An investigation into how Jamaica’s dancehall became an important part of modern pop and hip-hop.
Since the 1960s, Jamaican music has consistently punched above its weight on a global scale. From ska to reggae, dub and beyond, the Caribbean island nation with a population of less than three million people has influenced the world.
Much like the evolution of dub from reggae, dancehall began as an offshoot of the dominant roots reggae sound of the late 1960s and early ’70s. As the name suggests, its origins lay firmly in the dance halls of Jamaica, where reggae evolved into a more party-focussed style that emphasised upbeat musical backings for ‘deejays’ (vocalists) to perform over.
On the Jamaican musical spectrum, you could say that dancehall sits somewhere between the traditional roots reggae of Bob Marley and Peter Tosh, and the dub of Lee ‘Scratch’ Perry and Augustus Pablo. Since dancehall is unabashedly party music, it evolved into its own distinct genre.
Despite sounding very different, there are numerous similarities between dancehall and the more downtempo, almost trippy sound of dub, not least in terms of the reliance on ‘riddims’, popular instrumental backings which are reused by numerous artists to create different songs based on similar or even identical instrumentals.

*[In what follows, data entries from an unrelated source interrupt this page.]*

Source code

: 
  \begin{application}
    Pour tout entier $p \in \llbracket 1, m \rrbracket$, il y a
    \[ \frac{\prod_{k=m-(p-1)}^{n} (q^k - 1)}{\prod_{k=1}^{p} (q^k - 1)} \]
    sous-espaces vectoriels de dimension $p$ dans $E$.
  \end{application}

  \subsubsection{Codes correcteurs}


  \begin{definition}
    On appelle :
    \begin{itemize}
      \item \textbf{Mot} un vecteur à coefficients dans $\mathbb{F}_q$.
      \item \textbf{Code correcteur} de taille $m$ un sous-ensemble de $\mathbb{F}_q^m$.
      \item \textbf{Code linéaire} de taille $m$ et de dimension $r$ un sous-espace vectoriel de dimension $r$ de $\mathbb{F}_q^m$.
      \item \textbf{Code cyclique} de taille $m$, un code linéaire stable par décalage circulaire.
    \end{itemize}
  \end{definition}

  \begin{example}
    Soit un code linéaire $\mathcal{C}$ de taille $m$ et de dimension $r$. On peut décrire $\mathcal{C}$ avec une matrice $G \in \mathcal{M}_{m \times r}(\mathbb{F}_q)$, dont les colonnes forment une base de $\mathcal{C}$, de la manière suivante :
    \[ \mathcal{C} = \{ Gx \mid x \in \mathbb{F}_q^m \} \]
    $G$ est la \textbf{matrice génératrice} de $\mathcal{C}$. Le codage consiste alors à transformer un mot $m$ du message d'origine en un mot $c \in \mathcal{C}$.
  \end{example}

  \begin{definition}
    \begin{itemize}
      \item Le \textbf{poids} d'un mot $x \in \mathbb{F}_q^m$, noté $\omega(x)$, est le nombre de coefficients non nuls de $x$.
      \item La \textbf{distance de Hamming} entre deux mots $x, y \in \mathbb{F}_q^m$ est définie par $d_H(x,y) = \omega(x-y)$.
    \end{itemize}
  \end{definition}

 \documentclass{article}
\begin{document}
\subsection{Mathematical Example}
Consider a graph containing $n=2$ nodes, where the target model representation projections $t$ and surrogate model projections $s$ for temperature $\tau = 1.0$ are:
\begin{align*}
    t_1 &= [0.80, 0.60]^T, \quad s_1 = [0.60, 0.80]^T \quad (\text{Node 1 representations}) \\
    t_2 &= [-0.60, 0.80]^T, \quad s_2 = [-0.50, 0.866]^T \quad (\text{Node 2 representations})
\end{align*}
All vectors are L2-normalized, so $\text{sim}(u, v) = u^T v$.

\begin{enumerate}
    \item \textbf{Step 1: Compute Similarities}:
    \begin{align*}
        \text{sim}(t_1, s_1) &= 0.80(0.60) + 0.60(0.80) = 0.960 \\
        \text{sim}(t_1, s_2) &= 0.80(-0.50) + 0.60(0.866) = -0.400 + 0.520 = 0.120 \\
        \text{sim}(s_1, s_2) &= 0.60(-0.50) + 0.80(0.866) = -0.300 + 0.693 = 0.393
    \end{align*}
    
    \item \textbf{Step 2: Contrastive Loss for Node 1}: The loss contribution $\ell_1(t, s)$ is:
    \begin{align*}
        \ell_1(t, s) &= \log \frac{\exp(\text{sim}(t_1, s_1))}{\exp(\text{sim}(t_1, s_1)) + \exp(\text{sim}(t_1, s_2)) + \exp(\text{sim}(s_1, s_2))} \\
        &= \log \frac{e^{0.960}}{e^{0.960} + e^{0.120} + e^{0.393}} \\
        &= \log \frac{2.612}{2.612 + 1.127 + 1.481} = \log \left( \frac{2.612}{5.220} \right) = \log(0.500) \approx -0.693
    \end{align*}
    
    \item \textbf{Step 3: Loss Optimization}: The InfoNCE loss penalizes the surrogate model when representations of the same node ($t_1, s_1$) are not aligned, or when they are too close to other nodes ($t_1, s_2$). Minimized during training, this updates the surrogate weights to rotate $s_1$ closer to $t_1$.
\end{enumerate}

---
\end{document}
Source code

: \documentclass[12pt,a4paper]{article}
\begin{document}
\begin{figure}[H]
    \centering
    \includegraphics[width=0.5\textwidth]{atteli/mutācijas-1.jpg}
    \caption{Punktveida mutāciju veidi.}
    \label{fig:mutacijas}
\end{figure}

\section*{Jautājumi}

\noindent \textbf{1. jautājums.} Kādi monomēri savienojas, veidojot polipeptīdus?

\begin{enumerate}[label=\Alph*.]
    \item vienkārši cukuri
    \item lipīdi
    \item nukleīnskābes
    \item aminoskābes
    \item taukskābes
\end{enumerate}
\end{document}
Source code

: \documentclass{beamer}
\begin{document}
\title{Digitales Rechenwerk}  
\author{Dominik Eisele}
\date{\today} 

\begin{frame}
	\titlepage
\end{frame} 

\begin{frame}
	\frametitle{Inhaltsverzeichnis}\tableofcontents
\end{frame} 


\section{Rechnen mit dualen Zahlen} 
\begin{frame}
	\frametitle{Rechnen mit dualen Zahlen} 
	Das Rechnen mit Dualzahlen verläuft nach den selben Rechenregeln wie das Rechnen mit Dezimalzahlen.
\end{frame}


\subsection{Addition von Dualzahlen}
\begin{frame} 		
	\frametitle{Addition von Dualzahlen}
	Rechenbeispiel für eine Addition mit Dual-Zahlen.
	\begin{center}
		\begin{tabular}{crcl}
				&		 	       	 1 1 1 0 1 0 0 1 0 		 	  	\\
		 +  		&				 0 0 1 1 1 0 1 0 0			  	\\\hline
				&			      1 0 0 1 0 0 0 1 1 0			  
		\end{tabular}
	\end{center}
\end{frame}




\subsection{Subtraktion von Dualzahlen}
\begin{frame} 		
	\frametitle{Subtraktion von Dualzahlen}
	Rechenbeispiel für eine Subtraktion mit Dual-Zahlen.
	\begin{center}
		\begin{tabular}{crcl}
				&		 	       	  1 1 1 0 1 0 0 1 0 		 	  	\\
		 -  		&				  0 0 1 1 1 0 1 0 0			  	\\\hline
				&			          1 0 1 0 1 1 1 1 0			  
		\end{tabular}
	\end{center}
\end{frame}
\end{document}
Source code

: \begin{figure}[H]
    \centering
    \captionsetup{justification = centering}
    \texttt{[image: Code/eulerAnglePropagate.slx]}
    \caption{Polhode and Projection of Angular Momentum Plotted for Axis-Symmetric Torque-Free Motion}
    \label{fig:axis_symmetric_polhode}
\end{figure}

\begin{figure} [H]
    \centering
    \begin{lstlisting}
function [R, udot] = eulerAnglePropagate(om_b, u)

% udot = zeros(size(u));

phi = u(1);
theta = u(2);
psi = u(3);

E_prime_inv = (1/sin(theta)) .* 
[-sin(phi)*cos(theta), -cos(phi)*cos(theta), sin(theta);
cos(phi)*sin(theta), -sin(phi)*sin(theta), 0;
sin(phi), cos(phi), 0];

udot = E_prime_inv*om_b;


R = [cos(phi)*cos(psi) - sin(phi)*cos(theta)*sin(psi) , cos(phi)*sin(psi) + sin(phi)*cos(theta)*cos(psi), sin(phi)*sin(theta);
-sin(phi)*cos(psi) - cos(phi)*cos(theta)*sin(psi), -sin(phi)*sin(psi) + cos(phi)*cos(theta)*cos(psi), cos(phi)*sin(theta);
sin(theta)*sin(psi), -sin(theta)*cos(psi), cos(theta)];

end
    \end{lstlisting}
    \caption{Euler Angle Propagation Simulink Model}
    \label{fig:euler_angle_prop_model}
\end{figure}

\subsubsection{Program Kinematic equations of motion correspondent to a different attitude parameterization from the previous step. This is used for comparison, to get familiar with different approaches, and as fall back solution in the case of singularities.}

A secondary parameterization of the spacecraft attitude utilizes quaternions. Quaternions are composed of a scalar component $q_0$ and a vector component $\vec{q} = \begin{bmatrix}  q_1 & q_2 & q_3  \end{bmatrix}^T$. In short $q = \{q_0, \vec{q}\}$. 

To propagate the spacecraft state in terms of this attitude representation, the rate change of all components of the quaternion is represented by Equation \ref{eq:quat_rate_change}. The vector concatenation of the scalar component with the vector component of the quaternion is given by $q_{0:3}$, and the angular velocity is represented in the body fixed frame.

The dance element of dancehall shouldn’t be overlooked, with dance crazes playing just as important a role as the riddims themselves (and often being directly linked to each other). Cited by Beenie Man as the greatest dancer of all time, Gerald ‘Bogle’ Levy was possibly the most influential character in the development of dancehall’s dance trends, responsible for his signature bogle dance among many others.